The Militant(logo) 
    Vol.61/No.12           March 24, 1997 
 
 
Oppose Racism, Sexism In Army  
It should come as no surprise that in investigating charges of rape and sexual abuse of female recruits at U.S. Army training camps, military officials have overwhelmingly targeted Black drill sergeants. At the Aberdeen Proving Ground in Maryland, where the charges of widespread sexual abuse first erupted, all of the officers criminally charged to date are Black.

On March 11, five women who trained at Aberdeen said that Army investigators attempted to bully and badger them into accusing their military superiors of rape. They said the military brass used threats and coercion to get the desired response to their questions.

Racism is a fundamental feature of class oppression in the United States. It permeates all the institutions of capitalist society, including the military. From the time that George Washington's order instructing recruiters "not to enlist Negroes" was overturned, Blacks have played a major role in the history of the U.S. armed forces. Many fought and died in the two world imperialist slaughters, touted as wars for democracy by the U.S. rulers. At the same time lynchings and race riots against Blacks at home were rampant. Military units were subject to official Jim Crow segregation until 1954, and de facto segregation for much longer.

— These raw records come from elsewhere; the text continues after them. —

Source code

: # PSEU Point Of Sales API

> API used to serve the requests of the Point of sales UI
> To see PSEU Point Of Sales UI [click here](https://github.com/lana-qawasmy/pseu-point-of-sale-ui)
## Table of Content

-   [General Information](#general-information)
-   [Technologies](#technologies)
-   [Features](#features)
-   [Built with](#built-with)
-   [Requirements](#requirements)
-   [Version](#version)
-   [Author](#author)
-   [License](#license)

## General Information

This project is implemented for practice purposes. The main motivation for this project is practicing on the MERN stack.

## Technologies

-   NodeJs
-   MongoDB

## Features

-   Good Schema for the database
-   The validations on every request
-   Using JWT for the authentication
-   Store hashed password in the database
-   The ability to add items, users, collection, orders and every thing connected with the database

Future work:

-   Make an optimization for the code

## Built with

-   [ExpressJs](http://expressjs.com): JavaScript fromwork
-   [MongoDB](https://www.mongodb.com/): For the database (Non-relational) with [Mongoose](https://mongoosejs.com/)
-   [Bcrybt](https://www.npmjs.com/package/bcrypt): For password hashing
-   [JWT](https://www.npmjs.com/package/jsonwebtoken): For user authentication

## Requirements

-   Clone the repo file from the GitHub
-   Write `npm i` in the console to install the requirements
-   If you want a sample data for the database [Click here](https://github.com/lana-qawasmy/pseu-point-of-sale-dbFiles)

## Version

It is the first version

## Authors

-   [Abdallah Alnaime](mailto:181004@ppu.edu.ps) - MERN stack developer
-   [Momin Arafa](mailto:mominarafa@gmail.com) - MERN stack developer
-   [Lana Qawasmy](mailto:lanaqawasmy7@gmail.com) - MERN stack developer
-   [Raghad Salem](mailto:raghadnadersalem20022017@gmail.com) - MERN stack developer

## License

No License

In 1972, the NAACP's Task Force Report on Administration of Military Justice reported that, "systematic racial discrimination exists throughout the Armed Forces and in the Military Justice system." Black youth join the military in hopes of obtaining job training and education, but are disproportionately pushed into serving as cannon fodder for the imperialist army. Today, Blacks make up 27 percent of the Army, more than double the percentage of the U.S. population that is Black.

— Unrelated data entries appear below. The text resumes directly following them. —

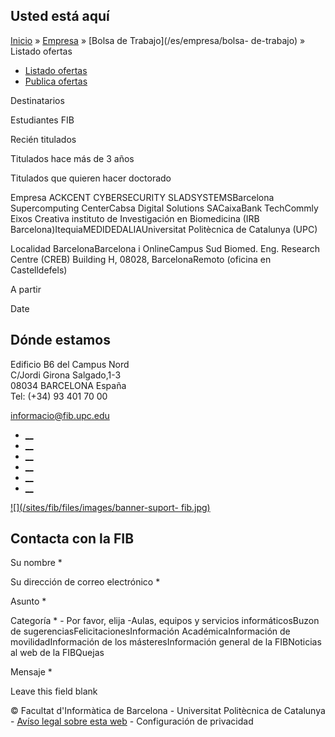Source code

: ## Usted está aquí

[Inicio](/es) » [Empresa](/es/empresa) » [Bolsa de Trabajo](/es/empresa/bolsa-
de-trabajo) » Listado ofertas

  * [Listado ofertas](/es/empresa/bolsa-de-trabajo/listado-ofertas)
  * [Publica ofertas](/es/empresa/bolsa-de-trabajo/publica-ofertas)

Destinatarios

Estudiantes FIB

Recién titulados

Titulados hace más de 3 años

Titulados que quieren hacer doctorado

Empresa  ACKCENT CYBERSECURITY SLADSYSTEMSBarcelona Supercomputing CenterCabsa
Digital Solutions SACaixaBank TechCommly Eixos Creativa instituto de
Investigación en Biomedicina (IRB Barcelona)ItequiaMEDIDEDALIAUniversitat
Politècnica de Catalunya (UPC)

Localidad  BarcelonaBarcelona i OnlineCampus Sud Biomed. Eng. Research Centre
(CREB) Building H, 08028, BarcelonaRemoto (oficina en Castelldefels)

A partir

Date

## Dónde estamos

Edificio B6 del Campus Nord  
C/Jordi Girona Salgado,1-3  
08034 BARCELONA España  
Tel: (+34) 93 401 70 00

[informacio@fib.upc.edu](mailto:informacio@fib.upc.edu)

  * [__](/es/noticies/rss.rss)
  * [__](https://www.facebook.com/fib.upc)
  * [__](https://twitter.com/fib_upc)
  * [__](https://www.flickr.com/photos/fib-upc/albums)
  * [__](https://www.youtube.com/user/mediafib)
  * [__](https://www.instagram.com/fib.upc/)

[![](/sites/fib/files/images/banner-suport-
fib.jpg)](http://suport.fib.upc.edu)

## Contacta con la FIB

Su nombre *

Su dirección de correo electrónico *

Asunto *

Categoría * \- Por favor, elija -Aulas, equipos y servicios informáticosBuzon
de sugerenciasFelicitacionesInformación AcadémicaInformación de
movilidadInformación de los másteresInformación general de la FIBNoticias al
web de la FIBQuejas

Mensaje *

Leave this field blank

© Facultat d'Informàtica de Barcelona - Universitat Politècnica de Catalunya -
[Avíso legal sobre esta web](/es/aviso-legal-sobre-esta-web) \- Configuración
de privacidad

While accusing Army investigators of pressuring them to make false rape charges - including threatening them with prosecution for alleged consensual sex - the five women who spoke out also made clear that sexual harassment and abuse in the military is a reality. Although they themselves had not been raped at Aberdeen, other women had.

For decades the U.S. military brass has been responsible for some of the largest-scale prostitution around the world in the areas surrounding Washington's military bases. The degradation of women bred and perpetuated by capitalist society, which gets a particular vicious twist in an imperialist army, including taking the form of the abuse of enlisted women.

By standing up and fighting, through the civil rights and women's liberation movements, Blacks and women have won substantial gains against discrimination, including in the military.

Fighting to defend affirmative action and the other gains of these struggles is essential to maintaining and advancing those gains. At the same time working people should demand a full investigation of all the sexual abuse complaints, oppose any racist discrimination in prosecution of the charges, and condemn the attempts to coerce testimony.